My happy yoga space.

Health has certainly been at the forefront of many people’s minds through this strange year and I feel more and more a growing need to take as much responsibility for my own fitness and well-being, both physical and mental, as I can. Certainly, that is something that has become easier at many levels following our lifestyle shift. Having lived since my early twenties with a chronic lung disorder that leaves me susceptible to serious chest infections and pleurisy, a GP told me several years ago that the best thing I could do for myself was walk away from teaching. How right he was! Apart from being removed from bug-ridden classrooms and the inevitable stresses and strains of the job, I now have far more time to dedicate to keeping myself well; sometimes it’s so easy to forget that there is nothing selfish about self-care. Those dark winter months are not quite so depressing if I can get outside during the day or sleep as much as I need and still have plenty of time for exercise.

A brisk climb on an October afternoon works wonders for body and soul.

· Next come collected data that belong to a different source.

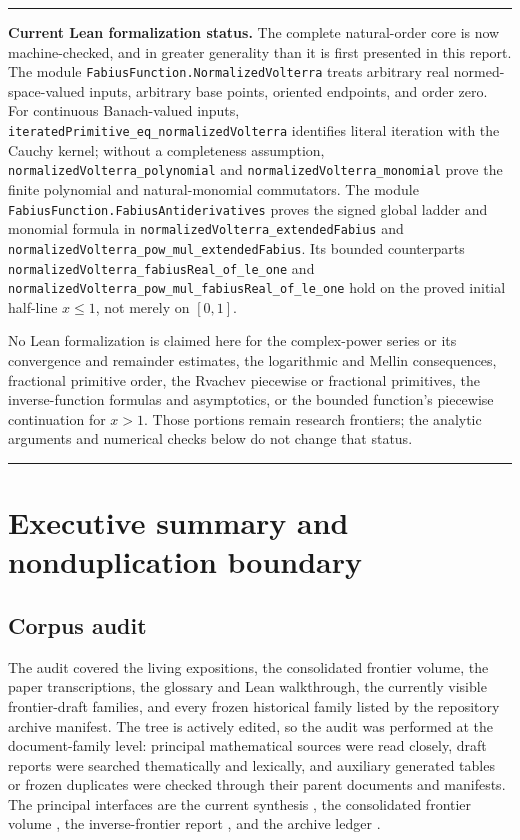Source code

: \documentclass[11pt,oneside]{article}
\numberwithin{equation}{section}
\theoremstyle{definition}
\theoremstyle{remark}
\newcommand{\decl}[1]{\nolinkurl{#1}}
\newenvironment{boxedremark}{%
  \par\smallskip\noindent\begin{center}\begin{minipage}{0.94\textwidth}%
  \color{black}\hrule\vspace{0.6em}\small
}{%
  \vspace{0.6em}\hrule\end{minipage}\end{center}\smallskip
}
\begin{document}
\begin{boxedremark}
\textbf{Current Lean formalization status.}
The complete natural-order core is now machine-checked, and in greater
generality than it is first presented in this report.  The module
\decl{FabiusFunction.NormalizedVolterra} treats arbitrary real
normed-space-valued inputs, arbitrary base points, oriented endpoints, and
order zero.  For continuous Banach-valued inputs,
\decl{iteratedPrimitive_eq_normalizedVolterra} identifies literal iteration
with the Cauchy kernel; without a completeness assumption,
\decl{normalizedVolterra_polynomial} and
\decl{normalizedVolterra_monomial} prove the finite polynomial and
natural-monomial commutators.  The
module \decl{FabiusFunction.FabiusAntiderivatives} proves the signed global
ladder and monomial formula in
\decl{normalizedVolterra_extendedFabius} and
\decl{normalizedVolterra_pow_mul_extendedFabius}.  Its bounded counterparts
\decl{normalizedVolterra_fabiusReal_of_le_one} and
\decl{normalizedVolterra_pow_mul_fabiusReal_of_le_one} hold on the proved
initial half-line $x\le1$, not merely on $[0,1]$.

No Lean formalization is claimed here for the complex-power series or its
convergence and remainder estimates, the logarithmic and Mellin consequences,
fractional primitive order, the Rvachev piecewise or fractional primitives,
the inverse-function formulas and asymptotics, or the bounded function's
piecewise continuation for $x>1$.  Those portions remain research frontiers;
the analytic arguments and numerical checks below do not change that status.
\end{boxedremark}

\tableofcontents
\newpage

\section{Executive summary and nonduplication boundary}
\label{sec:executive}

\subsection{Corpus audit}
The audit covered the living expositions, the consolidated frontier volume, the
paper transcriptions, the glossary and Lean walkthrough, the currently visible
frontier-draft families, and every frozen historical family listed by the
repository archive manifest.  The tree is actively edited, so the audit was
performed at the document-family level: principal mathematical sources were
read closely, draft reports were searched thematically and lexically, and
auxiliary generated tables or frozen duplicates were checked through their
parent documents and manifests.  The principal interfaces are the current
synthesis \cite{ProveItPrimary}, the consolidated frontier volume
\cite{ProveItFrontiers}, the inverse-frontier report \cite{ProveItInverse}, and
the archive ledger \cite{ProveItArchive}.
\end{document}
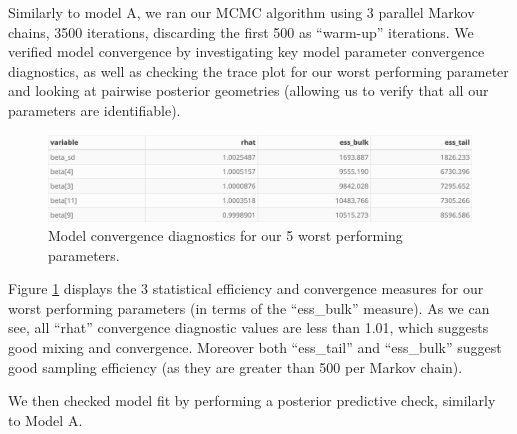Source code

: \documentclass[
]{article}
\begin{document}
Similarly to model A, we ran our MCMC algorithm using 3 parallel Markov chains, 3500 iterations, discarding the first 500 as ``warm-up'' iterations. We verified model convergence by investigating key model parameter convergence diagnostics, as well as checking the trace plot for our worst performing parameter and looking at pairwise posterior geometries (allowing us to verify that all our parameters are identifiable).

\begin{figure}

{\centering \includegraphics[width=1\linewidth]{../outputs/bayesian-analysis-monthly-freq/model-no-year-effect/no-year-model-diagnostics} 

}

\caption{Model convergence diagnostics for our 5 worst performing parameters.}\label{fig:figs11}
\end{figure}

Figure \ref{fig:figs11} displays the 3 statistical efficiency and convergence measures for our worst performing parameters (in terms of the ``ess\_bulk'' measure). As we can see, all ``rhat'' convergence diagnostic values are less than 1.01, which suggests good mixing and convergence. Moreover both ``ess\_tail'' and ``ess\_bulk'' suggest good sampling efficiency (as they are greater than 500 per Markov chain).

We then checked model fit by performing a posterior predictive check, similarly to Model A.
\end{document}
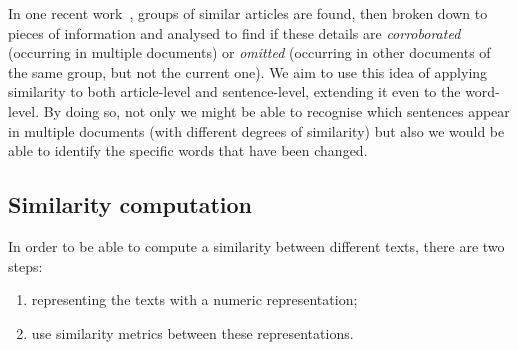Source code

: 


In one recent work~\cite{bountouridis2018explaining}, groups of similar articles are found, then broken down to pieces of information and analysed to find if these details are \emph{corroborated} (occurring in multiple documents) or \emph{omitted} (occurring in other documents of the same group, but not the current one). 
We aim to use this idea of applying similarity to both article-level and sentence-level, extending it even to the word-level. By doing so,
not only we might be able to recognise which sentences appear in multiple documents (with different degrees of similarity) but also we would be able to identify the specific words that have been changed.





\subsection{Similarity computation}
In order to be able to compute a similarity between different texts, there are two steps: %

\begin{enumerate}
    \item representing the texts with a numeric representation;
    \item use similarity metrics between these representations.
\end{enumerate}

Diet, of course, plays a huge part and in this I find myself shifting in new directions. It is being widely reported now that the way forward for humans (and the planet) is to adopt a more plant-based diet whilst making food choices that support local, small-scale, sustainable and regenerative agricultural and horticultural practices. We have been moving that way for some time now and meat provenance, in particular, has been central to our concerns. I’m a flexitarian; I am not a vegetarian or vegan ~ and I’m not suggesting that anyone should be ~ but I find myself eating less and less meat, not from any particular stance but simply because I just don’t really fancy it much these days. I love fruit and veggies, whole grains, pulses, nuts and seeds, and good quality eggs and dairy products from happy hens and happy cows; I also love the fact that vegetarian cooking has become so exciting in recent years. The squash crumble I described above is a delicious and filling vegetarian dish; quite honestly, there is no reason to miss the meat. I’m toying with the idea of trying a few meat-free weeks to see what it feels like; it will certainly cause a few logistical issues in the kitchen (I wouldn’t dream of expecting Roger to join me in this adventure) but then, what’s life without a challenge? 🙂

Where alcohol is concerned, I’m easily pleased: give me a half-decent red wine and occasional glass of celebratory bubbles and I’m a happy bunny. I don’t want to give it up as I think the old adage ‘a little of what you fancy does you good’ holds much wisdom and there should be some pleasures in life! There’s even some research which suggests moderate drinkers live longer than non-drinkers but that, of course, is open to much debate. I am, however, making a conscious effort to reduce my wine consumption, both in order to benefit my health and the environment; I’m very proud of how we have reduced our waste to such a low level over the last couple of years but the sound of glass shattering in the recycling bin still seems very wrong to me somehow. (As an aside, is there a valid reason why wine, beer and spirit bottles couldn’t be returned and re-used like milk bottles?) Hopefully in the long term, this will be a win-win situation. Cheers to that!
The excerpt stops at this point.